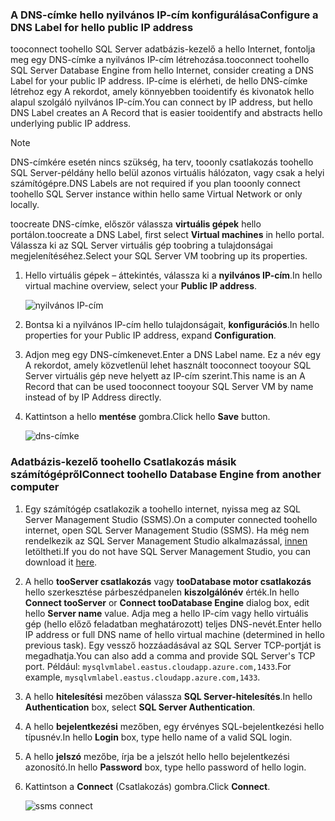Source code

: ### <a name="configure-a-dns-label-for-hello-public-ip-address"></a><span data-ttu-id="948c6-101">A DNS-címke hello nyilvános IP-cím konfigurálása</span><span class="sxs-lookup"><span data-stu-id="948c6-101">Configure a DNS Label for hello public IP address</span></span>

<span data-ttu-id="948c6-102">tooconnect toohello SQL Server adatbázis-kezelő a hello Internet, fontolja meg egy DNS-címke a nyilvános IP-cím létrehozása.</span><span class="sxs-lookup"><span data-stu-id="948c6-102">tooconnect toohello SQL Server Database Engine from hello Internet, consider creating a DNS Label for your public IP address.</span></span> <span data-ttu-id="948c6-103">IP-címe is elérheti, de hello DNS-címke létrehoz egy A rekordot, amely könnyebben tooidentify és kivonatok hello alapul szolgáló nyilvános IP-cím.</span><span class="sxs-lookup"><span data-stu-id="948c6-103">You can connect by IP address, but hello DNS Label creates an A Record that is easier tooidentify and abstracts hello underlying public IP address.</span></span>

> [!NOTE]
> <span data-ttu-id="948c6-104">DNS-címkére esetén nincs szükség, ha terv, tooonly csatlakozás toohello SQL Server-példány hello belül azonos virtuális hálózaton, vagy csak a helyi számítógépre.</span><span class="sxs-lookup"><span data-stu-id="948c6-104">DNS Labels are not required if you plan tooonly connect toohello SQL Server instance within hello same Virtual Network or only locally.</span></span>

<span data-ttu-id="948c6-105">toocreate DNS-címke, először válassza **virtuális gépek** hello portálon.</span><span class="sxs-lookup"><span data-stu-id="948c6-105">toocreate a DNS Label, first select **Virtual machines** in hello portal.</span></span> <span data-ttu-id="948c6-106">Válassza ki az SQL Server virtuális gép toobring a tulajdonságai megjelenítéséhez.</span><span class="sxs-lookup"><span data-stu-id="948c6-106">Select your SQL Server VM toobring up its properties.</span></span>

1. <span data-ttu-id="948c6-107">Hello virtuális gépek – áttekintés, válassza ki a **nyilvános IP-cím**.</span><span class="sxs-lookup"><span data-stu-id="948c6-107">In hello virtual machine overview, select your **Public IP address**.</span></span>

    ![nyilvános IP-cím](./media/virtual-machines-sql-server-connection-steps/rm-public-ip-address.png)

1. <span data-ttu-id="948c6-109">Bontsa ki a nyilvános IP-cím hello tulajdonságait, **konfigurációs**.</span><span class="sxs-lookup"><span data-stu-id="948c6-109">In hello properties for your Public IP address, expand **Configuration**.</span></span>

1. <span data-ttu-id="948c6-110">Adjon meg egy DNS-címkenevet.</span><span class="sxs-lookup"><span data-stu-id="948c6-110">Enter a DNS Label name.</span></span> <span data-ttu-id="948c6-111">Ez a név egy A rekordot, amely közvetlenül lehet használt tooconnect tooyour SQL Server virtuális gép neve helyett az IP-cím szerint.</span><span class="sxs-lookup"><span data-stu-id="948c6-111">This name is an A Record that can be used tooconnect tooyour SQL Server VM by name instead of by IP Address directly.</span></span>

1. <span data-ttu-id="948c6-112">Kattintson a hello **mentése** gombra.</span><span class="sxs-lookup"><span data-stu-id="948c6-112">Click hello **Save** button.</span></span>

    ![dns-címke](./media/virtual-machines-sql-server-connection-steps/rm-dns-label.png)

### <a name="connect-toohello-database-engine-from-another-computer"></a><span data-ttu-id="948c6-114">Adatbázis-kezelő toohello Csatlakozás másik számítógépről</span><span class="sxs-lookup"><span data-stu-id="948c6-114">Connect toohello Database Engine from another computer</span></span>

1. <span data-ttu-id="948c6-115">Egy számítógép csatlakozik a toohello internet, nyissa meg az SQL Server Management Studio (SSMS).</span><span class="sxs-lookup"><span data-stu-id="948c6-115">On a computer connected toohello internet, open SQL Server Management Studio (SSMS).</span></span> <span data-ttu-id="948c6-116">Ha még nem rendelkezik az SQL Server Management Studio alkalmazással, [innen](https://docs.microsoft.com/sql/ssms/download-sql-server-management-studio-ssms) letöltheti.</span><span class="sxs-lookup"><span data-stu-id="948c6-116">If you do not have SQL Server Management Studio, you can download it [here](https://docs.microsoft.com/sql/ssms/download-sql-server-management-studio-ssms).</span></span>

1. <span data-ttu-id="948c6-117">A hello **tooServer csatlakozás** vagy **tooDatabase motor csatlakozás** hello szerkesztése párbeszédpanelen **kiszolgálónév** érték.</span><span class="sxs-lookup"><span data-stu-id="948c6-117">In hello **Connect tooServer** or **Connect tooDatabase Engine** dialog box, edit hello **Server name** value.</span></span> <span data-ttu-id="948c6-118">Adja meg a hello IP-cím vagy hello virtuális gép (hello előző feladatban meghatározott) teljes DNS-nevét.</span><span class="sxs-lookup"><span data-stu-id="948c6-118">Enter hello IP address or full DNS name of hello virtual machine (determined in hello previous task).</span></span> <span data-ttu-id="948c6-119">Egy vessző hozzáadásával az SQL Server TCP-portját is megadhatja.</span><span class="sxs-lookup"><span data-stu-id="948c6-119">You can also add a comma and provide SQL Server's TCP port.</span></span> <span data-ttu-id="948c6-120">Például: `mysqlvmlabel.eastus.cloudapp.azure.com,1433`.</span><span class="sxs-lookup"><span data-stu-id="948c6-120">For example, `mysqlvmlabel.eastus.cloudapp.azure.com,1433`.</span></span>

1. <span data-ttu-id="948c6-121">A hello **hitelesítési** mezőben válassza **SQL Server-hitelesítés**.</span><span class="sxs-lookup"><span data-stu-id="948c6-121">In hello **Authentication** box, select **SQL Server Authentication**.</span></span>

1. <span data-ttu-id="948c6-122">A hello **bejelentkezési** mezőben, egy érvényes SQL-bejelentkezési hello típusnév.</span><span class="sxs-lookup"><span data-stu-id="948c6-122">In hello **Login** box, type hello name of a valid SQL login.</span></span>

1. <span data-ttu-id="948c6-123">A hello **jelszó** mezőbe, írja be a jelszót hello hello bejelentkezési azonosító.</span><span class="sxs-lookup"><span data-stu-id="948c6-123">In hello **Password** box, type hello password of hello login.</span></span>

1. <span data-ttu-id="948c6-124">Kattintson a **Connect** (Csatlakozás) gombra.</span><span class="sxs-lookup"><span data-stu-id="948c6-124">Click **Connect**.</span></span>

    ![ssms connect](./media/virtual-machines-sql-server-connection-steps/rm-ssms-connect.png)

ACTIVITY: Each line from the first line of the records through the line containing "public IP address</span></span>" must be reproduced exactly, with both ends included and all pictures omitted; nothing else belongs in the answer.

OUTPUT OF THE TASK:
Source code

: ### <a name="configure-a-dns-label-for-hello-public-ip-address"></a><span data-ttu-id="948c6-101">A DNS-címke hello nyilvános IP-cím konfigurálása</span><span class="sxs-lookup"><span data-stu-id="948c6-101">Configure a DNS Label for hello public IP address</span></span>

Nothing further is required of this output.